This is their second Alexandrian ship (see 27:6). The Dioscuri figurehead on the ship was an image of the "Twin Brothers," Castor and Pollux, the mythological sons of Zeus and the patron protector of sailors.
Acts 28:12-13 ~ We
put in at Syracuse and stayed there three days, 13 and from there we sailed round the coast and arrived at
Rhegium. After a day, a south wind came up and in two days we reached Puteoli.
Syracuse in verse 12 is located northeast of Malta. It was the main city of Sicily and an important center of trade and Greek culture. They are sailing to Rome via the straits of Messina. Rhegium was a Greek colony at the toe of the Italian Peninsula. It was strategically located for a ship to pass through the straits of Messina. Puteoli was located on the Bay of Naples near the city of Naples and the resort towns of Pompeii and Herculaneum (famous for being destroyed in the eruption of Mt. Vesuvius in 79 AD). It had been the most important port city in Italy until the Emperor Claudius built the new harbor of Portus at Ostia on the Tiber less than a decade earlier (Suetonius, Life of Claudius, 20.1)
Acts 28:14 ~ 14 There
we found some brothers and were urged to stay with them for seven days. And
thus we came to Rome.
Paul, Luke and their companions found Christians living in Puteoli who they visited and probably celebrated the Eucharist during their seven day stay before completing the journey and arriving in Rome. They could only have delayed their journey with the approval of Julius the centurion.
Acts 28:15 ~ The
brothers from there heard about us and came as far as the Forum of Appius and
Three Taverns to meet us.
The Christians at Puteoli must have sent word to the Christians in Rome who immediately came to meet Paul and his companions. They knew him from his letter to the Christians at Rome that he wrote when he was in Corinth at the end of his third missionary journey. The Forum of Appius and the Three Taverns are locations on the road that led into the city of Rome, the famous the Appian Way. The Forum of Appius was 43 miles from the city (Johnson, page 465) and had a bad reputation (Horace, Satires 1, 5, 3-4). The town of Three Taverns was about 33 miles from Rome.
Acts 28:16 ~ On
seeing them, Paul gave thanks to God and took courage. When he entered Rome,
Paul was allowed to live by himself, with the soldier who was guarding him.
It is a comment on his character that after all he had suffered that Paul publically expressed his gratitude to God. In the trying days of the storm, Paul had given his courage and strength to his companions in peril and also, even in the midst of those terrifying events, had given thanks to God (27:35). Now in safety, he again gives thanks to God and takes courage from the presence of his Christian brethren.

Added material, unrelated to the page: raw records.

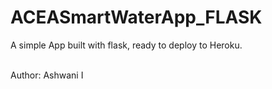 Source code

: # ACEASmartWaterApp_FLASK
A simple App built with flask, ready to deploy to Heroku.

<br>
Author: Ashwani I

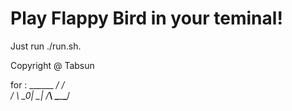 # Play Flappy Bird in your teminal!

Just run ./run.sh. 

Copyright @ Tabsun

for :    ______
       _/   /  \
      /  \  \__0|
      \__|    /___\ 
       \______\___/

Paul was allowed to live by himself, with the soldier
who was guarding him.
Paul was to be kept with minimum security, chained to one soldier (Acts 28:20), under "house arrest," but free to visit with anyone who wanted to see him. What an opportunity Paul's solider had to come to belief in Christ! He was present at all Paul's teachings and was able to speak with Paul privately concerning the Gospel of salvation. The salvation of God has been sent to the Gentiles (Acts 28:28)!
Acts 28:17-29 ~ St. Paul's Testimony to the Jews in
17 Three days later he called together the leaders of the Jews. When they had gathered he said to them, "My brothers, although I had done nothing against our people or our ancestral customs, I was handed over to the Romans as a prisoner from Jerusalem. 18 After trying my case the Romans wanted to release me, because they found nothing against me deserving the death penalty. 19 But when the Jews objected, I was obliged to appeal to Caesar, even though I had no accusation to make against my own nation. 20 This is the reason, then, I have requested to see you and to speak with you, for it is on account of the hope of Israel that I wear these chains." 21 They answered him, "We have received no letters from Judea about you, nor has any of the brothers arrived with a damaging report or rumor about you. 22 But we should like to hear you present your views, for we know that this sect is denounced everywhere." 23 So they arranged a day with him and came to his lodgings in great numbers. From early morning until evening, he expounded his position to them, bearing witness to the kingdom of God and trying to convince them about Jesus from the law of Moses and the prophets. 24 Some were convinced by what he had said, while others did not believe. 25 Without reaching any agreement among themselves they began to leave; then Paul made one final statement. "Well did the Holy Spirit speak to your ancestors through the prophet Isaiah, saying:
26 'Go to this people and say:
You shall indeed hear but not understand.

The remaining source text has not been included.